Gözleri en çok oğlundan söz ederken parlayan bir adam... İkinci sırada hâlâ
profesyonel bir müzik eğitimi alamamış olduğu için hayıflanan, oysa
Londra Philarmonia Korosu’nda solistliğe kadar uzanmış bir
müzisyen tutkusunun ışığı var. Sıralamanın sonuna kültür-sanat dünyasındaki
yöneticilik, danışmanlık vasfı kalsa da, biz onu en çok bu yönetici, danışman
kimliğiyle tanıyoruz.
Yıllarca İstanbul Kültür ve Sanat Vakfı’nın genel
müdürlüğünü yapmış, ardından pek çok kültür sanat kurumunun danışmanlığı ve
yöneticiliğini üstlenmiş Melih Fereli, şimdi de Vehbi
Koç Vakfı Kültür-Sanat Danışmanı olarak, geçende
“Starter” sergisiyle açılan vakfın yeni mekânı
Arter’i anlatırken heyecandan yerinde duramıyor: “Çağdaş sanat
günceldir, yenilikçidir, eleştireldir, disiplinler arası buluşmaları özenlidir,
görsel ve uluslararası birliği oluşturur, pek çok sınırları aşarak pek çok
insana ulaşır...” diye sıralayarak başlıyor yeni projesini heyecanla anlatmaya.
Her ne kadar şu günlerde hayatının merkezinde bu yeni “proje” yer alsa da onun
hayatında pek çok köşetaşı var.
Çağdaş sanata odaklanma
- Vehbi Koç Vakfı, kuracağı ‘müzeler kompleksi’ öncesinde açtığı
mekân ‘Arter’le farklı bir koleksiyon ve müzecilik anlayışı ortaya koyar gibi
görünüyor. Koç Vakfı’nın sanat yatırımları zincirinin son halkası Arter’le nasıl
bir dönüşüm, atılım hedefliyorsunuz?
Arter’in kurumsal çatısını Vehbi Koç Vakfı oluştursa da, hayata geçirilmesi
ve koleksiyonunun oluşturulmasında öncülük Ömer Koç’a ait.

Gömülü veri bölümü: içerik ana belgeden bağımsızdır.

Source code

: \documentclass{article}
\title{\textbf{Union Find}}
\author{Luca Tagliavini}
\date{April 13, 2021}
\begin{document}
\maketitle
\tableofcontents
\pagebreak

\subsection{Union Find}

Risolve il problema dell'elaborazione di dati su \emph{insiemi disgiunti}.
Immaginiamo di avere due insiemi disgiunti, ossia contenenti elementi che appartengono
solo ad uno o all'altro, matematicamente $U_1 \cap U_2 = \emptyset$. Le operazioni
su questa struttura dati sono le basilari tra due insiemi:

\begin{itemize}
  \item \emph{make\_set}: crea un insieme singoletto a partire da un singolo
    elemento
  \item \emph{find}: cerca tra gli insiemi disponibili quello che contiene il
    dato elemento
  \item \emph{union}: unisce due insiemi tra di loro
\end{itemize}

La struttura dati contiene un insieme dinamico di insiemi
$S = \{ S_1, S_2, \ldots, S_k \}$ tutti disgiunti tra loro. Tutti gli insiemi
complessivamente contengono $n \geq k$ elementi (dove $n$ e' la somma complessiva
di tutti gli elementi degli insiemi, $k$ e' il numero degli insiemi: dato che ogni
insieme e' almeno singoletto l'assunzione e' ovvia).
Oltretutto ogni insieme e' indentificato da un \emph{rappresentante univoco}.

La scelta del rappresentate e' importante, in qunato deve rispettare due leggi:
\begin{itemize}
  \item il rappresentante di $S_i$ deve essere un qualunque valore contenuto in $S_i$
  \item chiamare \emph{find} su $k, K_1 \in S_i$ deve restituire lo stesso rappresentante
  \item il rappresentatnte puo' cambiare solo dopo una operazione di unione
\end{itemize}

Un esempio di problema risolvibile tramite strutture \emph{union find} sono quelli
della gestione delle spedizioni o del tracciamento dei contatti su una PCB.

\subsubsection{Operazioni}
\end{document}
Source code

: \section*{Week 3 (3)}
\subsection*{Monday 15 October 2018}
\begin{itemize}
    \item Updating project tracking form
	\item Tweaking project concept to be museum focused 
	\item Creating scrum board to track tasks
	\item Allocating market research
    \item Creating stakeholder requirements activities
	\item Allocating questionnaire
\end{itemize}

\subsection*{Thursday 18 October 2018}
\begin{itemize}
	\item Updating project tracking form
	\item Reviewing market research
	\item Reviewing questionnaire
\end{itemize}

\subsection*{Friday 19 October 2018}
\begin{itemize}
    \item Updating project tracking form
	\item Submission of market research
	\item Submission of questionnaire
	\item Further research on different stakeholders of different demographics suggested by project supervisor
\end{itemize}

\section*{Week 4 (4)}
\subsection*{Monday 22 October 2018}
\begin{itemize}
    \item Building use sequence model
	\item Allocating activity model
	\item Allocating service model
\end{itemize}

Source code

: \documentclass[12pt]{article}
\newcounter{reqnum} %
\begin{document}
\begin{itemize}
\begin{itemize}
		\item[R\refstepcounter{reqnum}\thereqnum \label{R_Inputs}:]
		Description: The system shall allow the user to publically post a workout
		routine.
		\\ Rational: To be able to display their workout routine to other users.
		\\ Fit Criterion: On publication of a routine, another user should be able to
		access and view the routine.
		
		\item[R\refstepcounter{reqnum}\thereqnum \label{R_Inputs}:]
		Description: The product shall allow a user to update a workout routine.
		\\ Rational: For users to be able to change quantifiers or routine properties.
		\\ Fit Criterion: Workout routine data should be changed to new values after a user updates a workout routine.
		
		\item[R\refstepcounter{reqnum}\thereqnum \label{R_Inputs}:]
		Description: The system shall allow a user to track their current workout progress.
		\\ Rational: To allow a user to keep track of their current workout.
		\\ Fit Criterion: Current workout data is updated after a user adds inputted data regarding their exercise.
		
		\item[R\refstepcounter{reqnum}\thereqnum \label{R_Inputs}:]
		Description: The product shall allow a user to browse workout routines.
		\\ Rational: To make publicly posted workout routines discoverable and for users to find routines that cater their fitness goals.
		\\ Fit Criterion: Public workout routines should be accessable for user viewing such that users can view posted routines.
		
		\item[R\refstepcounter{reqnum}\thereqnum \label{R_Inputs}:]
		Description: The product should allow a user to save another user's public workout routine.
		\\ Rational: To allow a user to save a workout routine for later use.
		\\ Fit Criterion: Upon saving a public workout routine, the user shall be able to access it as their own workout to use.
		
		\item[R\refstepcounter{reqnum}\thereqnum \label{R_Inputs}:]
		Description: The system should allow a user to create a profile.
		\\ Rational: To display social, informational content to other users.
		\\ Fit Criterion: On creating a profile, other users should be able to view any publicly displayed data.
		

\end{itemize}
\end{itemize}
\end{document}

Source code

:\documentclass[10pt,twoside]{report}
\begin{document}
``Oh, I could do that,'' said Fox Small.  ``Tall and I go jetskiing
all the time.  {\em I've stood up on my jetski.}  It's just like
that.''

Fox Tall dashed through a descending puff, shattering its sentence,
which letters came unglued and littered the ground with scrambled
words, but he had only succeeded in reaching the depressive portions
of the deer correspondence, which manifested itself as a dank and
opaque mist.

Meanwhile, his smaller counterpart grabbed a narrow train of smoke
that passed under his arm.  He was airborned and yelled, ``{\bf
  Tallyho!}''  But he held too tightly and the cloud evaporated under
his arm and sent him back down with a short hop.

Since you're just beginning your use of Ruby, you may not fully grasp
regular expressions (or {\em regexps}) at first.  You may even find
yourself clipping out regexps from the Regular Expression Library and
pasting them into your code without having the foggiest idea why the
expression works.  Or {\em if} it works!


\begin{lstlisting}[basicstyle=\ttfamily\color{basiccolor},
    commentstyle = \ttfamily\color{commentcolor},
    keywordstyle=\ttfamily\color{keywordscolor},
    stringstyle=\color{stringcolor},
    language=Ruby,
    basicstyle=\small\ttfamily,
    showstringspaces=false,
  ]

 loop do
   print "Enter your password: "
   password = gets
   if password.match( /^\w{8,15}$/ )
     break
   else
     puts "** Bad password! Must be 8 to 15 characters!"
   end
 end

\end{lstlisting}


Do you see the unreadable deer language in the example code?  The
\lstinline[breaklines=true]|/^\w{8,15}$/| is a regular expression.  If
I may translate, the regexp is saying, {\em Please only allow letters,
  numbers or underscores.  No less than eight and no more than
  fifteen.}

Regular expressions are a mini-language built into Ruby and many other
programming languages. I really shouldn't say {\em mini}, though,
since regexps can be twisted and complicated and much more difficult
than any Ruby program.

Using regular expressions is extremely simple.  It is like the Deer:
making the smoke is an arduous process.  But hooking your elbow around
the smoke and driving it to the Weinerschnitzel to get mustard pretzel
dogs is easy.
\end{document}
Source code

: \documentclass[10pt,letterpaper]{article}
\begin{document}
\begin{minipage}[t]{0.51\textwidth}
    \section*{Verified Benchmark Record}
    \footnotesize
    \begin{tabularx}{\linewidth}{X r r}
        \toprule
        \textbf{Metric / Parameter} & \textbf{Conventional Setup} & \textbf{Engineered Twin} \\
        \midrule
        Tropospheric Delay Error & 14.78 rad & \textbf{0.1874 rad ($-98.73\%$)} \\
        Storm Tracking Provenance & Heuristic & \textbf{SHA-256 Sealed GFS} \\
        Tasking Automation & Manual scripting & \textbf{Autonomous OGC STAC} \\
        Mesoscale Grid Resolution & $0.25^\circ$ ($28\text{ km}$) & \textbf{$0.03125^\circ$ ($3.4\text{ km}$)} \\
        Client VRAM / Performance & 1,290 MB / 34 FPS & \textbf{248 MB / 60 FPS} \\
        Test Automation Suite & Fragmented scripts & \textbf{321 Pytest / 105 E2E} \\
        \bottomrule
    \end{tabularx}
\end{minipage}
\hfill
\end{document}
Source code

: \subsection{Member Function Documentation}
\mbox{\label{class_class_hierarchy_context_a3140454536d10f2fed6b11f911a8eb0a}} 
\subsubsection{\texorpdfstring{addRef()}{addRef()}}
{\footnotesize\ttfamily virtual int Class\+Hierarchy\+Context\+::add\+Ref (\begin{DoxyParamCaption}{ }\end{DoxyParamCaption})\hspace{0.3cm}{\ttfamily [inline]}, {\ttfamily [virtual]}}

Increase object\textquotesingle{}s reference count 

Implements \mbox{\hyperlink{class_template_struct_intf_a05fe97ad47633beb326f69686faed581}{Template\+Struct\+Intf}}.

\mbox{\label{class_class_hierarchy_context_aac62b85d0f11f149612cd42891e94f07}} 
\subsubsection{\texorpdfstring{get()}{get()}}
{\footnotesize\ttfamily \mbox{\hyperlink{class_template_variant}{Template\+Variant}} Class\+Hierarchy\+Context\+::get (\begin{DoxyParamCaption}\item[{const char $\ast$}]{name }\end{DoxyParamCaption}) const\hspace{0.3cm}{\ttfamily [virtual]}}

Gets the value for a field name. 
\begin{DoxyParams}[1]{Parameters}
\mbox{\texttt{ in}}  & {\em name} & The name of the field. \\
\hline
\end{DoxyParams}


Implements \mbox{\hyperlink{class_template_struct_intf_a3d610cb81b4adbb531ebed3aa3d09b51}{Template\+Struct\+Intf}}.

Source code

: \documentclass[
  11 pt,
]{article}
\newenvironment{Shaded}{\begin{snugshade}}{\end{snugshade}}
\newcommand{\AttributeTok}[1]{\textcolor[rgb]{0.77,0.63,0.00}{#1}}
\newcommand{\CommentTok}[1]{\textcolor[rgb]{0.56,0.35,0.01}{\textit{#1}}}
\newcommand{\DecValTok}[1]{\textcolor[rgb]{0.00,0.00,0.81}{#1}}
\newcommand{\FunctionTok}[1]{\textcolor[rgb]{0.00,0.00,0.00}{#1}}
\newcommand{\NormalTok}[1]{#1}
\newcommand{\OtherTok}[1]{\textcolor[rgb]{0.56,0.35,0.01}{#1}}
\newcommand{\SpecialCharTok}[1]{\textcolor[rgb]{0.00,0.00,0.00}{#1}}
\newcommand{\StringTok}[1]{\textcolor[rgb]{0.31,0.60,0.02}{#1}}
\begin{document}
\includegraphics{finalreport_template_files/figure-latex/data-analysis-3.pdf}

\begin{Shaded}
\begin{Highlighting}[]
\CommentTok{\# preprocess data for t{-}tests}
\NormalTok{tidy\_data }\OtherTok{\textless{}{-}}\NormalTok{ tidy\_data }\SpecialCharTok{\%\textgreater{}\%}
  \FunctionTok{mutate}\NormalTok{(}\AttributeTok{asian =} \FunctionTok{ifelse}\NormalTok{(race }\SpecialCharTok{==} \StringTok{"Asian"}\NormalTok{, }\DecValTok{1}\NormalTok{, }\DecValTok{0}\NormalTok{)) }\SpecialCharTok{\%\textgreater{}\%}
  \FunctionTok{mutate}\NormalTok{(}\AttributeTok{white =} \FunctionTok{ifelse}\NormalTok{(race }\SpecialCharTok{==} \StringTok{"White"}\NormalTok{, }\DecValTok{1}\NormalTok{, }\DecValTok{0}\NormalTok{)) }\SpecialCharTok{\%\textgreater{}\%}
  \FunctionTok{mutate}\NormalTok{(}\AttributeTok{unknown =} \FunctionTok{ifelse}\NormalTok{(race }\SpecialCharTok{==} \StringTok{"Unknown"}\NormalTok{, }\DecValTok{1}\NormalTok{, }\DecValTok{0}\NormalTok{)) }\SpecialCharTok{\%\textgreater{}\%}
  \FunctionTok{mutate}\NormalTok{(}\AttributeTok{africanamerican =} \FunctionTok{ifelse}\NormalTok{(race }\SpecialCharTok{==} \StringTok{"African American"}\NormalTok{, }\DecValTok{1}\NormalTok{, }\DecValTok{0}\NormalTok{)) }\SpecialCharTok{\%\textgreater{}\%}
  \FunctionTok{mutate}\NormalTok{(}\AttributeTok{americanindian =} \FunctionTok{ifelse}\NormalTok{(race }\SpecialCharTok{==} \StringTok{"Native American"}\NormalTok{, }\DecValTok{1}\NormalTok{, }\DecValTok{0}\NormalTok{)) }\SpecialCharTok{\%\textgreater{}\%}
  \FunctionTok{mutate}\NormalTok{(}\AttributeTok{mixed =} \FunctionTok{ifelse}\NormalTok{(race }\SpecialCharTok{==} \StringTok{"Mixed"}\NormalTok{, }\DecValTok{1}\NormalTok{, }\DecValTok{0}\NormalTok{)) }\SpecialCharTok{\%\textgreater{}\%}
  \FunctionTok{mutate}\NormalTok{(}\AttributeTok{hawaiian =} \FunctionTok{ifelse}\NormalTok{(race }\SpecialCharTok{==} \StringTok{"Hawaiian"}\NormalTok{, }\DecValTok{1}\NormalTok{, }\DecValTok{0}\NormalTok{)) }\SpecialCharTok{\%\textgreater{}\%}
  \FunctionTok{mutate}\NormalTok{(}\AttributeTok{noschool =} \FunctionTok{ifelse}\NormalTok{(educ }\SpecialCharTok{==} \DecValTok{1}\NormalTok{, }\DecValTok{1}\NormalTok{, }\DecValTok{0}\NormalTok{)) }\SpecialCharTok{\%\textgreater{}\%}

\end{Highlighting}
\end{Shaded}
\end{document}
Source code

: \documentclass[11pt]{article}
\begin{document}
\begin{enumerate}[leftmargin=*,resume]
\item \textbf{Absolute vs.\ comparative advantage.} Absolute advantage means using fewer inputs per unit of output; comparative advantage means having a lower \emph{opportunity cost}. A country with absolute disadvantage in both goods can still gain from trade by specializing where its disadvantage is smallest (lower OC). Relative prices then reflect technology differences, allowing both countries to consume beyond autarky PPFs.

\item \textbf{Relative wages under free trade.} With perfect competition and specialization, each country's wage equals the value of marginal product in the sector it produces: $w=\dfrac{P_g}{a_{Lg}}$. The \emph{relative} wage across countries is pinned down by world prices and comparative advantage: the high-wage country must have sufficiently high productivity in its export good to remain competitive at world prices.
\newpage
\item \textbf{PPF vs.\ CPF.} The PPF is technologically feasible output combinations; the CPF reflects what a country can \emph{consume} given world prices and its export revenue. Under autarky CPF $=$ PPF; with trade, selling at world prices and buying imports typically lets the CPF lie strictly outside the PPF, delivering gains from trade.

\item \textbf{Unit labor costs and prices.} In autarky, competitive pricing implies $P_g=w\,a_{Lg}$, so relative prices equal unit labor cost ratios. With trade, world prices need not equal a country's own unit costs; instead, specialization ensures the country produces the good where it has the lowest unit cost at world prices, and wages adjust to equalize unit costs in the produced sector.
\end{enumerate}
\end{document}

Mekânın öyküsü içinde
birkaç öyküyü birden barındırıyor. Ortaya çıkan büyük resim belki son 3 sene
içerisinde kamuoyuna yansıyan tarafıyla, ‘Vakıf da neler yapıyormuş’ gibi bir
tepkiyi doğuruyor. Eğitim, sağlık alanındaki yatırımlarıyla bilinen vakıf,
kültür sanat alanında şimdiye kadar daha çok müzecilik üzerine odaklanmasıyla
tanınıyordu. Kültür sanat alanında dağınık bir görüntü arz eden bu girişimleri
daha geniş bir kitleye ulaştırmak ve faydalı olmak için hep beraber stratejik
bir plana dönüştürdük ve bu plan çerçevesinde ortaya çıkan sonuç vakfın çağdaş
sanata odaklanması oldu.
Global bir koleksiyon
- Ömer Koç’un kayda değer bir çağdaş sanat koleksiyonu olduğu
biliniyor, ama Arter’deki koleksiyon ayrı bir bütün, öyle değil mi? Bu
koleksiyonun ayırt edici özellikleri neler?
Ömer Bey aile geleneğine çağdaşı da ekleyerek klasik sanat, İznik çinileri ve
tarihi fotoğraflarla da ilgilenen tutkulu bir koleksiyoner. Ama biz vakfın bu
yeni koleksiyonunu herkesten farklı bir stratejiyle oluşturmaya gayret ettik.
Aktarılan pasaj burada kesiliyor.